| What is expected |
Check every line of the material below, and show those that contain "server".
*** Records provided Section Begins ***
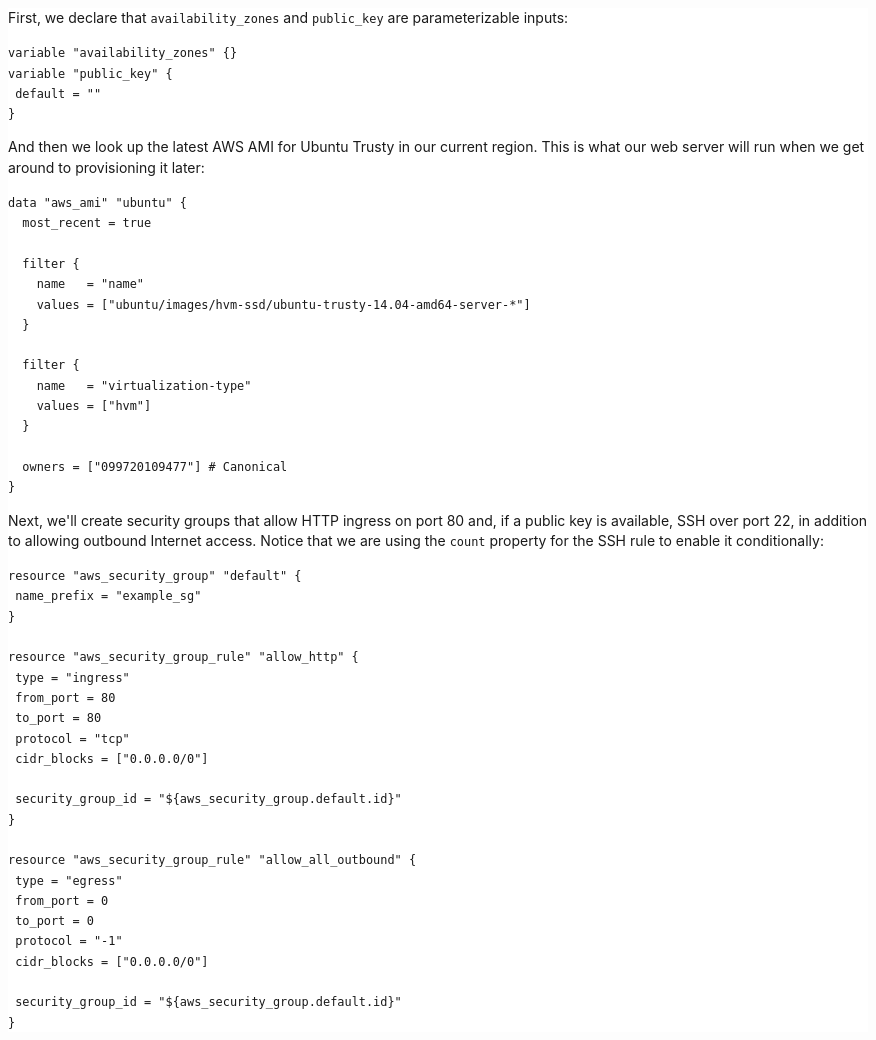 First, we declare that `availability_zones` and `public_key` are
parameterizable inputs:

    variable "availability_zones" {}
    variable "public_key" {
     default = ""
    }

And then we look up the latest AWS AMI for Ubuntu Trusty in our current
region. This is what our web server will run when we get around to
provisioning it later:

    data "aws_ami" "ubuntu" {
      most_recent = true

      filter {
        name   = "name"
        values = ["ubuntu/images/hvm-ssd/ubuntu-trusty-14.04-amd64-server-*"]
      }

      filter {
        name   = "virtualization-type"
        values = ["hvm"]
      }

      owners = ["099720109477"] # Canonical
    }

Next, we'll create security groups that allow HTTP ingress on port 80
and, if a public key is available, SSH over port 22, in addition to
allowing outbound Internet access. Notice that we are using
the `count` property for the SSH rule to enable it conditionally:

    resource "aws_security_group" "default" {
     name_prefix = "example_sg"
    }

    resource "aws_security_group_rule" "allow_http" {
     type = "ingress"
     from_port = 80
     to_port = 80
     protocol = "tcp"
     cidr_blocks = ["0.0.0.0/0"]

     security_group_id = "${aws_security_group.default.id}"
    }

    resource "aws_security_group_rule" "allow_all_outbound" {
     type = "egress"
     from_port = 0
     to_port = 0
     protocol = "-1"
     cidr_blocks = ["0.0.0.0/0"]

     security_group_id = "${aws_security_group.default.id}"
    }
*** Records provided Section Ends ***
| Written response |
region. This is what our web server will run when we get around to
        values = ["ubuntu/images/hvm-ssd/ubuntu-trusty-14.04-amd64-server-*"]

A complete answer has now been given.